Sidescrolling actor, it's own gravity(downward acc), 0 Friction
Non-movable Platforms, colliding with actor, 0 Friction

On my default settings I can control the actor make him jump around and onto platforms. But the platforms behave like ice (0 Friction). But if I bump the Friction(on either the actor or platform or both) to a point where the actor sticks in a natural way to the ground and platforms, he ALSO sticks to the side of the platforms if he happens to jump horizontally into them.

Now I could be blind, the forum search results for friction and platform, could be addressing this, but I might've missed it.
FMG tut's don't quite cover that yet and may be in his next one "Jumping".

Just odd, and figured it was something really simple that I was overlooking.

Thanks

Comments

  • firemaplegamesfiremaplegames Member Posts: 3,211
    You have to account for that mathematically. I will be addressing it in my next tutorial about how to determine whether the player is "standing" on top of the platform - as opposed to colliding with the sides or underneath.

    You have to compare the X and Y of the platform with the X and Y of the Player.

    It's pretty tedious with GameSalad, but that is the gist of it.

    I will work on the next tutorial when I get some time. I've been swamped lately!

    Joe
  • seancookeseancooke Member Posts: 9
    Cool!

    Yeah I was secretly hoping it wasn't something as processor heavy as that, but I figured it would be. I've got "treasure boxes/Mario coin blocks" plugged in and they have to run a check to see if when they collide with the player, that the player is lower than itself and inside it's horizontal borders. Guessing I was just wishing the code wouldn't have to be platform dependent and running on every platform in the scene, but rather a game setting.

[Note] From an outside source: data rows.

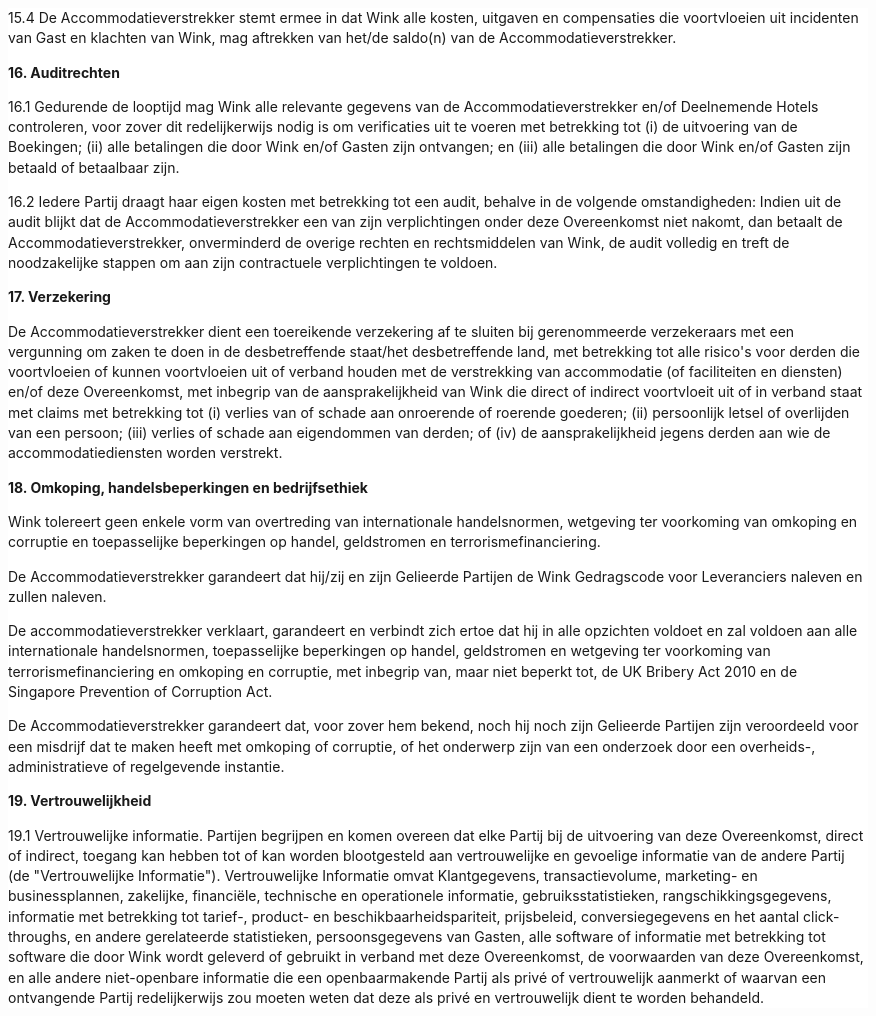 15.4 De Accommodatieverstrekker stemt ermee in dat Wink alle kosten, uitgaven en compensaties die voortvloeien uit incidenten van Gast en klachten van Wink, mag aftrekken van het/de saldo(n) van de Accommodatieverstrekker.

**16. Auditrechten**

16.1 Gedurende de looptijd mag Wink alle relevante gegevens van de Accommodatieverstrekker en/of Deelnemende Hotels controleren, voor zover dit redelijkerwijs nodig is om verificaties uit te voeren met betrekking tot (i) de uitvoering van de Boekingen; (ii) alle betalingen die door Wink en/of Gasten zijn ontvangen; en (iii) alle betalingen die door Wink en/of Gasten zijn betaald of betaalbaar zijn.

16.2 Iedere Partij draagt haar eigen kosten met betrekking tot een audit, behalve in de volgende omstandigheden: Indien uit de audit blijkt dat de Accommodatieverstrekker een van zijn verplichtingen onder deze Overeenkomst niet nakomt, dan betaalt de Accommodatieverstrekker, onverminderd de overige rechten en rechtsmiddelen van Wink, de audit volledig en treft de noodzakelijke stappen om aan zijn contractuele verplichtingen te voldoen.

**17. Verzekering**

De Accommodatieverstrekker dient een toereikende verzekering af te sluiten bij gerenommeerde verzekeraars met een vergunning om zaken te doen in de desbetreffende staat/het desbetreffende land, met betrekking tot alle risico's voor derden die voortvloeien of kunnen voortvloeien uit of verband houden met de verstrekking van accommodatie (of faciliteiten en diensten) en/of deze Overeenkomst, met inbegrip van de aansprakelijkheid van Wink die direct of indirect voortvloeit uit of in verband staat met claims met betrekking tot (i) verlies van of schade aan onroerende of roerende goederen; (ii) persoonlijk letsel of overlijden van een persoon; (iii) verlies of schade aan eigendommen van derden; of (iv) de aansprakelijkheid jegens derden aan wie de accommodatiediensten worden verstrekt.

**18. Omkoping, handelsbeperkingen en bedrijfsethiek**

Wink tolereert geen enkele vorm van overtreding van internationale handelsnormen, wetgeving ter voorkoming van omkoping en corruptie en toepasselijke beperkingen op handel, geldstromen en terrorismefinanciering.

De Accommodatieverstrekker garandeert dat hij/zij en zijn Gelieerde Partijen de Wink Gedragscode voor Leveranciers naleven en zullen naleven.

De accommodatieverstrekker verklaart, garandeert en verbindt zich ertoe dat hij in alle opzichten voldoet en zal voldoen aan alle internationale handelsnormen, toepasselijke beperkingen op handel, geldstromen en wetgeving ter voorkoming van terrorismefinanciering en omkoping en corruptie, met inbegrip van, maar niet beperkt tot, de UK Bribery Act 2010 en de Singapore Prevention of Corruption Act.

De Accommodatieverstrekker garandeert dat, voor zover hem bekend, noch hij noch zijn Gelieerde Partijen zijn veroordeeld voor een misdrijf dat te maken heeft met omkoping of corruptie, of het onderwerp zijn van een onderzoek door een overheids-, administratieve of regelgevende instantie.

**19. Vertrouwelijkheid**

19.1 Vertrouwelijke informatie. Partijen begrijpen en komen overeen dat elke Partij bij de uitvoering van deze Overeenkomst, direct of indirect, toegang kan hebben tot of kan worden blootgesteld aan vertrouwelijke en gevoelige informatie van de andere Partij (de "Vertrouwelijke Informatie"). Vertrouwelijke Informatie omvat Klantgegevens, transactievolume, marketing- en businessplannen, zakelijke, financiële, technische en operationele informatie, gebruiksstatistieken, rangschikkingsgegevens, informatie met betrekking tot tarief-, product- en beschikbaarheidspariteit, prijsbeleid, conversiegegevens en het aantal click-throughs, en andere gerelateerde statistieken, persoonsgegevens van Gasten, alle software of informatie met betrekking tot software die door Wink wordt geleverd of gebruikt in verband met deze Overeenkomst, de voorwaarden van deze Overeenkomst, en alle andere niet-openbare informatie die een openbaarmakende Partij als privé of vertrouwelijk aanmerkt of waarvan een ontvangende Partij redelijkerwijs zou moeten weten dat deze als privé en vertrouwelijk dient te worden behandeld.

    Thanks for the heads up, looking forward to your next Tut!

    Sean
  • firemaplegamesfiremaplegames Member Posts: 3,211
    Yeah, it's a tough one.

    It's either the mathematical route, in which every platform/block currently on-screen(which requires another check) is constantly checking for collisions.

    Or you have to place invisible "triggers" all over the place...if you touch this trigger you can jump, if you touch this trigger you hit your head, etc...

    The second way seems really ugly to me, for one you now have a million actors in the scene, and secondly, those triggers have to check for collisions as well.